Some PhD projects are co-organised by an industrial CASE partner which provides supervisory support and additional funding. As part of my CASE partnership with the UK Met Office, in January I had the opportunity to spend 5 weeks at the Exeter HQ, which proved to be a fruitful experience. As three out of my four supervisors are based there, it was certainly a convenient set-up to seek their expertise on certain aspects of my PhD project!
One part of my project aims to understand how certain neighbourhood-based verification methods can affect the level of surface air quality forecast accuracy. Routine verification of a forecast model against observations is necessary to provide the most accurate forecast possible. Ensuring that this happens is crucial, as a good forecast may help keep the public aware of potential adverse health risks resulting from elevated pollutant concentrations.
The project deals with two sides of one coin: evaluating forecasts of regional surface pollutant concentrations; and evaluating those of meteorological fields such as wind speed, precipitation, relative humidity or temperature. All of the above have unique characteristics: they vary in resolution, spatial scale, homogeneity, randomness… The behaviour of the weather and pollutant variables is also tricky to compare against one another because the locations of their numerous measurement sites nearly never coincide, whereas the forecast encompasses the entirety of the domain space. This is kind of the crux of this part of my PhD: how can we use these irregularly located measurements to our advantage in verifying the skill of the forecast in the most useful way?
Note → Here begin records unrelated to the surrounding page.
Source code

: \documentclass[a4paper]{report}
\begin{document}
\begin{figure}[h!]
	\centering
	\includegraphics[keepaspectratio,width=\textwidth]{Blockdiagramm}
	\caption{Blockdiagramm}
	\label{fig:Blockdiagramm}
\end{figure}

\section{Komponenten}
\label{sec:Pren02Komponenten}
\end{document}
And – zooming out still – can we determine the extent to which the surface air pollution forecast is dependent on some of those aforementioned weather variables? And can this knowledge (once acquired!) be used to further improve the pollution forecast?
While at the Met Office, I began my research specifically into methods which analyse the forecast skill when a model “neighbourhood” of a particular size around a particular point-observation is evaluated. These methods are being developed as part of a toolkit for evaluation of high resolution forecasts, which can be (and usually are) more accurate than a lower resolution equivalent, but traditional metrics (e.g. root mean square error (RMSE) or mean error (ME)) often fail to demonstrate the improvement (Mittermaier, 2014). They can also fall victim to various verification errors such as the double-penalty problem. This is when an ‘event’ might have been missed at a particular time in the forecast at one gridpoint because it was actually forecast in the neighbouring grid-point one time-step out, so the RMSE counts this error both in the spatial and temporal axes. Not fair, if you ask me. So as NWP continues to increase in resolution, there is a need for robust verification methods which relax the spatial (or temporal) restriction on precise forecast-to-observation matching somewhat (Ebert, 2008).
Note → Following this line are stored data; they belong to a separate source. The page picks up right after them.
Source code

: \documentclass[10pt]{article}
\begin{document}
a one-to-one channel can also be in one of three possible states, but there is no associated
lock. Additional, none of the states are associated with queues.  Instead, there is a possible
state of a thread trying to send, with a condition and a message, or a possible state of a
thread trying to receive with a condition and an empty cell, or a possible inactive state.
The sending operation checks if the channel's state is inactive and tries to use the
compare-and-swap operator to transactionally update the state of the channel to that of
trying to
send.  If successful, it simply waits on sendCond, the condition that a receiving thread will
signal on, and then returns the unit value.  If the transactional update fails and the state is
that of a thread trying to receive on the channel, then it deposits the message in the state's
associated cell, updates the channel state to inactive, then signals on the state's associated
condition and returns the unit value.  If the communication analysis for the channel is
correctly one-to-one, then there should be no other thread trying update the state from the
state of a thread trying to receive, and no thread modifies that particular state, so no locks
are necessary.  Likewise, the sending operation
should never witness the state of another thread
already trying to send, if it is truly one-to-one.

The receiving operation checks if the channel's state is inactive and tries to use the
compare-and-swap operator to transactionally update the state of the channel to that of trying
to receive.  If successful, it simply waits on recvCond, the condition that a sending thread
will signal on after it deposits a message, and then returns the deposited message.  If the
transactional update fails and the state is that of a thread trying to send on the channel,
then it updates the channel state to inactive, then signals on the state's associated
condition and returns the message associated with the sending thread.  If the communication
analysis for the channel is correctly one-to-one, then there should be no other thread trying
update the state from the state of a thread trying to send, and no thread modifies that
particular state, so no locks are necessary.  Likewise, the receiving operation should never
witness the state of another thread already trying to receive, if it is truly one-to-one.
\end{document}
One way to proceed forward is via a ‘neighbourhood’ approach which treats a deterministic forecast almost as an ensemble by considering all the grid-points around an observation as an individual forecast and formulating a probabilistic score. Neighbourhoods are made of varying number of model grid-points, i.e. a 3×3 or a 5×5 or even bigger. A skill score such as the ranked probability score (RPS) or Brier Score is calculated using the cumulative probability distribution across the neighbourhood of the exceedance of a sensible pollutant concentration threshold. So, for example, we can ask what proportion of a 5×5 neighbourhood around an observation has correctly forecasted an observed exceedance (i.e. ‘hit’)? What if an exceedance forecast has been made, but the observed quantity didn’t reach that magnitude (i.e. ‘false alarm’)? And how do these scores change when larger (or smaller) neighbourhoods are considered? And, if these spatial verification methods prove informative, how could they be implemented in operational air quality forecast verification? All these questions will hopefully have some answers in the near future and form a part of my PhD thesis!
Although these kind of methods have been used for meteorological variables, they haven’t yet been widely researched in the context of regional air quality forecasts. The verification framework for this is called HiRA – High Resolution Assessment, which is part of the wider verification network Model Evaluation Tools (which, considering it is being developed as a means of uniformly assessing high-resolution meteorological forecasts, has the most unhelpful acronym: MET). It is quite an exciting opportunity to be involved in the testing and evaluation of this new set of verification tools for a surface pollution forecast at a regional scale, and I am very grateful to be involved in this. Also, having the opportunity to work at the Met Office and “pretend” to be a real research scientist for a while is awesome!